| WHAT IS EXPECTED |
Read through the records below and copy each line that uses the word "dplyr".

↓

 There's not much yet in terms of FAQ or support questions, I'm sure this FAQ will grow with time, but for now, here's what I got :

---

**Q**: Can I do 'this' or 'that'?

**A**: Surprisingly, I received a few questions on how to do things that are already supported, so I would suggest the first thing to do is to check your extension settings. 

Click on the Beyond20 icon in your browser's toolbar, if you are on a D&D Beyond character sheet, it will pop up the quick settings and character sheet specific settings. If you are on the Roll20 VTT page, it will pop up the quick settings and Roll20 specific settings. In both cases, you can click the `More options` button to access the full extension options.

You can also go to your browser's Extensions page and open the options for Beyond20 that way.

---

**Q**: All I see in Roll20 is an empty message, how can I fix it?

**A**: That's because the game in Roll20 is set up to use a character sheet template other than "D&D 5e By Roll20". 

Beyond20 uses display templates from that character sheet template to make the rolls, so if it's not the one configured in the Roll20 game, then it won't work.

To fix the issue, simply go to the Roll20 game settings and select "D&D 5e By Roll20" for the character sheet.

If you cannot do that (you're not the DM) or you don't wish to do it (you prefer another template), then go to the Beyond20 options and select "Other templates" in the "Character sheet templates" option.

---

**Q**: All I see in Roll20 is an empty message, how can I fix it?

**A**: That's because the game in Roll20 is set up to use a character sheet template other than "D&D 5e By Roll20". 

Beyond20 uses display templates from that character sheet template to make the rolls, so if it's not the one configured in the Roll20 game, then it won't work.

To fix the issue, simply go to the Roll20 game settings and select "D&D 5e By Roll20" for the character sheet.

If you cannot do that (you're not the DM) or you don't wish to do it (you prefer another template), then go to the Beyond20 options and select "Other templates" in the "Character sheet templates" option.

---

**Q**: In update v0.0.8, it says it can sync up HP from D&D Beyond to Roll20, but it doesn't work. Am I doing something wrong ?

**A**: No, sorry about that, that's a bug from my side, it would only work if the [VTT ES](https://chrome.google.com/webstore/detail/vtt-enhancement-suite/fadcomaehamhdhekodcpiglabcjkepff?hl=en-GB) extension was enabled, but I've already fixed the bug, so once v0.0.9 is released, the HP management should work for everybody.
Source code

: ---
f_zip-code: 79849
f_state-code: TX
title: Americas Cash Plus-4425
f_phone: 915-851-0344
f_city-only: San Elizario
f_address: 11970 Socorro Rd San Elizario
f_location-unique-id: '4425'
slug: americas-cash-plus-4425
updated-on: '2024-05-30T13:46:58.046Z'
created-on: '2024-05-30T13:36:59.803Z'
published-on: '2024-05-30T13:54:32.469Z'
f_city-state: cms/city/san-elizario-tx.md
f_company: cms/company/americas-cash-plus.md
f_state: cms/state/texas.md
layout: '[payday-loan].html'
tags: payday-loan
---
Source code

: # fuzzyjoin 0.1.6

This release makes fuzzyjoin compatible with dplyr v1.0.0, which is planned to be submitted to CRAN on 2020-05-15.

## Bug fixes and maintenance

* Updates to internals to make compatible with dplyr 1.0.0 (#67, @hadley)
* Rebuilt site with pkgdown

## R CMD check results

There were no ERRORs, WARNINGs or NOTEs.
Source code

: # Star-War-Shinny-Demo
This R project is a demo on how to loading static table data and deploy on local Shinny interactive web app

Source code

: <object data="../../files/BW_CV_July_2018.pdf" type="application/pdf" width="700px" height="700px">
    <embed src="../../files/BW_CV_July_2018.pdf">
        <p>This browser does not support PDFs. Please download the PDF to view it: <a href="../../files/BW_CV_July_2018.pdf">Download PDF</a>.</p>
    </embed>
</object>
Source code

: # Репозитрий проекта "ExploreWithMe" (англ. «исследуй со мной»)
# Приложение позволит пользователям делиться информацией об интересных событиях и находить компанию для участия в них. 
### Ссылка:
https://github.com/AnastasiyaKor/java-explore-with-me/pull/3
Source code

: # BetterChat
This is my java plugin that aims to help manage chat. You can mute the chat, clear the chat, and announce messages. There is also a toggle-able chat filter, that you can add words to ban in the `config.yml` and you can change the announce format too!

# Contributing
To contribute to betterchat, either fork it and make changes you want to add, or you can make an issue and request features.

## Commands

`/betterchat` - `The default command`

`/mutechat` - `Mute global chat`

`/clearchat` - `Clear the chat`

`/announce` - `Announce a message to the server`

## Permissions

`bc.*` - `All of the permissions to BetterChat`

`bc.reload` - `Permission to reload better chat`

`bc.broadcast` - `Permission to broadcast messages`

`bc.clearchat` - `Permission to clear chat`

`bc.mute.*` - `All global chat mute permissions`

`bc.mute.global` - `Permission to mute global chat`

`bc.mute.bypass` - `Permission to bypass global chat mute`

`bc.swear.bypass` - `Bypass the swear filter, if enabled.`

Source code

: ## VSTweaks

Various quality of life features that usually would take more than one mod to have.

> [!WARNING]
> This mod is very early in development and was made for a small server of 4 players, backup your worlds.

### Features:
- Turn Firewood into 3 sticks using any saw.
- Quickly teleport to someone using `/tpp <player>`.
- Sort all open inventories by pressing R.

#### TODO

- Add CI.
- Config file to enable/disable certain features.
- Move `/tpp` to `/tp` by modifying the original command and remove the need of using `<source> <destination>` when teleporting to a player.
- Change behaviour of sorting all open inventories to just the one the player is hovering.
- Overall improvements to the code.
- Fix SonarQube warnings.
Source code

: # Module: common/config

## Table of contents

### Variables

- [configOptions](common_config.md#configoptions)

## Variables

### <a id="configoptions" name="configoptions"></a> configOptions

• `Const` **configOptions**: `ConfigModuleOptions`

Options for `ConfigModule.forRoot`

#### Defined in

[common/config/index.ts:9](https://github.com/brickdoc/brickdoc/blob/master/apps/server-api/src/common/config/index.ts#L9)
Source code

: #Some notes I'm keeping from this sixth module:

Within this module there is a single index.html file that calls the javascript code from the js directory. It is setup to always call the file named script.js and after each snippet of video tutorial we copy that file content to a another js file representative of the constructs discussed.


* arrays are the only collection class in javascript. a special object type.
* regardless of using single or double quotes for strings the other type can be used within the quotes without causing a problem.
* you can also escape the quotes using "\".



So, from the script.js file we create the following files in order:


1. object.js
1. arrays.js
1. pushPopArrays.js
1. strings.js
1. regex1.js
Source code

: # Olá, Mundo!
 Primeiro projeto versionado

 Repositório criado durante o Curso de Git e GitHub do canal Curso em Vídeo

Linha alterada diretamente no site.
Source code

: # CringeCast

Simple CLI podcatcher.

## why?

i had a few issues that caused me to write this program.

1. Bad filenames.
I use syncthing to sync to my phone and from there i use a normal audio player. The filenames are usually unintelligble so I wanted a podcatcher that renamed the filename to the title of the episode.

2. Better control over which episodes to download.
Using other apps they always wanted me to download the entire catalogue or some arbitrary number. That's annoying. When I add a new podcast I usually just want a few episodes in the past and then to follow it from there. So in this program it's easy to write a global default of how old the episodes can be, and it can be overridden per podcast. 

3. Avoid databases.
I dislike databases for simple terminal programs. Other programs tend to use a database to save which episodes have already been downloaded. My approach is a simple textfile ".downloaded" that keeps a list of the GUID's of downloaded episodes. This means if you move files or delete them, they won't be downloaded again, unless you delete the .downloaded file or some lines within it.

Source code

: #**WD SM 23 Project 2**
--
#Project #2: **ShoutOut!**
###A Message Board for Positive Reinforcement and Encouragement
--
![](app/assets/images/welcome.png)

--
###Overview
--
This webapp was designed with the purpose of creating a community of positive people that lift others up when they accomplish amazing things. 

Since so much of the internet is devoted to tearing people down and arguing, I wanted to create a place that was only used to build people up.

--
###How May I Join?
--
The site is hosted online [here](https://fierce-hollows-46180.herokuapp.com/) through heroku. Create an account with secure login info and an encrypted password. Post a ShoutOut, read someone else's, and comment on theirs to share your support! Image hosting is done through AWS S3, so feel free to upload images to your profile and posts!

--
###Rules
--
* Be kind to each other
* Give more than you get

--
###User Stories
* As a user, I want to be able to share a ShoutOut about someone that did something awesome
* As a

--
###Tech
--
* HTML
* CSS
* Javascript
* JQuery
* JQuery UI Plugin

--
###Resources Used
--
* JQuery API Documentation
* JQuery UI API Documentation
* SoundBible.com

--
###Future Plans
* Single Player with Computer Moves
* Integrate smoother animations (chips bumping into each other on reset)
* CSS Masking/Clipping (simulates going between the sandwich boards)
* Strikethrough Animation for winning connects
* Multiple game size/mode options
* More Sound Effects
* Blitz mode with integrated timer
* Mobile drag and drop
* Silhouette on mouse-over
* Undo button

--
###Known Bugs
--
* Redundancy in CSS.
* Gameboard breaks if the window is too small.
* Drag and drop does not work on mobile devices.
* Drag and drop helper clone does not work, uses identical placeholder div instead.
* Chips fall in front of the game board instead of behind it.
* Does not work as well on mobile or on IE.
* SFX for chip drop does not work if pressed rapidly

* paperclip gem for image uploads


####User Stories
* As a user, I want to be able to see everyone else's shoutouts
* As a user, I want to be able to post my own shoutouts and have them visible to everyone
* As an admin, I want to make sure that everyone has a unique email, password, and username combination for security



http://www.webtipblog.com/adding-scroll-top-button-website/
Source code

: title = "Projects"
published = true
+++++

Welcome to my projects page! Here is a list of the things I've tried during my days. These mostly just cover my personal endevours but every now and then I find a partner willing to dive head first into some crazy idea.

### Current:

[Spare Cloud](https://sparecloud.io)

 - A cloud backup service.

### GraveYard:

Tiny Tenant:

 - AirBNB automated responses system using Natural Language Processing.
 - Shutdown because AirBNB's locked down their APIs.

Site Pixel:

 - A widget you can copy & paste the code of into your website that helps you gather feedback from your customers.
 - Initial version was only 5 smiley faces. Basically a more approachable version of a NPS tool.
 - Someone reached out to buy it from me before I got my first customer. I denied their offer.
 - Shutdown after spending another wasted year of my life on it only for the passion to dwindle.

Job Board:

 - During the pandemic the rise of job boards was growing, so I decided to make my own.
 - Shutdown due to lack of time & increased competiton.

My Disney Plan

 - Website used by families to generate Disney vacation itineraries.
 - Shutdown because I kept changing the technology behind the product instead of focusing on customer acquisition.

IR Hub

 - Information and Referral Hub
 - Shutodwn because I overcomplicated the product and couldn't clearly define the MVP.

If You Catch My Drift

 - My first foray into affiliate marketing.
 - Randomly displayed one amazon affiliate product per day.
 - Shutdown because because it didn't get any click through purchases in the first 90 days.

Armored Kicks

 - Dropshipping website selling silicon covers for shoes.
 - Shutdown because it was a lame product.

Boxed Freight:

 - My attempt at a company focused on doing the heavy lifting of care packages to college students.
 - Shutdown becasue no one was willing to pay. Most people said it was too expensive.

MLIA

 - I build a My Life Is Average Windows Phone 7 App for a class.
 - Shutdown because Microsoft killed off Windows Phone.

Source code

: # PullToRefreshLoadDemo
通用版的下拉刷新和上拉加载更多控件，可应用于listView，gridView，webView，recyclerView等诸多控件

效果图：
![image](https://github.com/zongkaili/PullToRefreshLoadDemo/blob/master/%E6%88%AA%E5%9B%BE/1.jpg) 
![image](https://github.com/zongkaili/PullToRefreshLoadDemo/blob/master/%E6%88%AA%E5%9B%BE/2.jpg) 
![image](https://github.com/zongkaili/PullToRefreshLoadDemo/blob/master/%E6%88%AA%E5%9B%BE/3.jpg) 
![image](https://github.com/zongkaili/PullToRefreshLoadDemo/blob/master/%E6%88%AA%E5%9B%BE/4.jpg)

↑

| TASK OUTPUT |
This release makes fuzzyjoin compatible with dplyr v1.0.0, which is planned to be submitted to CRAN on 2020-05-15.
* Updates to internals to make compatible with dplyr 1.0.0 (#67, @hadley)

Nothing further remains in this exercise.